**Source texts of formatted documents**
++++++++++

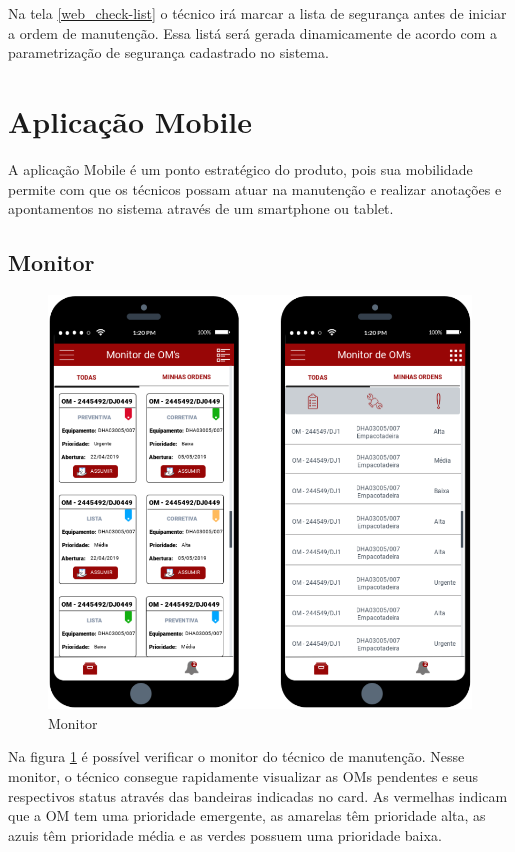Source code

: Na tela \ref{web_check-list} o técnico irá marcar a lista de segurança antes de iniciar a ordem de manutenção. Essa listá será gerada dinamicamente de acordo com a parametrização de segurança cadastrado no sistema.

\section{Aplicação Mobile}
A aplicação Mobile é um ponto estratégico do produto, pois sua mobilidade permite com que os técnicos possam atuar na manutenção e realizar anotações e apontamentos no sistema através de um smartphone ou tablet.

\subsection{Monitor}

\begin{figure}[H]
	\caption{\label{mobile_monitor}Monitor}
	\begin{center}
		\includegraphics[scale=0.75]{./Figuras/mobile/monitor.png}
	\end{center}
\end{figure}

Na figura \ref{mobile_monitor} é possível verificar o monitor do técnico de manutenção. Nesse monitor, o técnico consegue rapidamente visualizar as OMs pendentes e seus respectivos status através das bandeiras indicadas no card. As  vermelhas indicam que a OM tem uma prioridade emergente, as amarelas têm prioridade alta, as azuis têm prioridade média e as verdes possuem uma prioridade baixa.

++++++++++

**Problem to solve**
Each record should be quoted exactly, with the images omitted.

**Result**
Source code

: Na tela \ref{web_check-list} o técnico irá marcar a lista de segurança antes de iniciar a ordem de manutenção. Essa listá será gerada dinamicamente de acordo com a parametrização de segurança cadastrado no sistema.

\section{Aplicação Mobile}
A aplicação Mobile é um ponto estratégico do produto, pois sua mobilidade permite com que os técnicos possam atuar na manutenção e realizar anotações e apontamentos no sistema através de um smartphone ou tablet.

\subsection{Monitor}

\begin{figure}[H]
	\caption{\label{mobile_monitor}Monitor}
	\begin{center}
		\includegraphics[scale=0.75]{./Figuras/mobile/monitor.png}
	\end{center}
\end{figure}

Na figura \ref{mobile_monitor} é possível verificar o monitor do técnico de manutenção. Nesse monitor, o técnico consegue rapidamente visualizar as OMs pendentes e seus respectivos status através das bandeiras indicadas no card. As  vermelhas indicam que a OM tem uma prioridade emergente, as amarelas têm prioridade alta, as azuis têm prioridade média e as verdes possuem uma prioridade baixa.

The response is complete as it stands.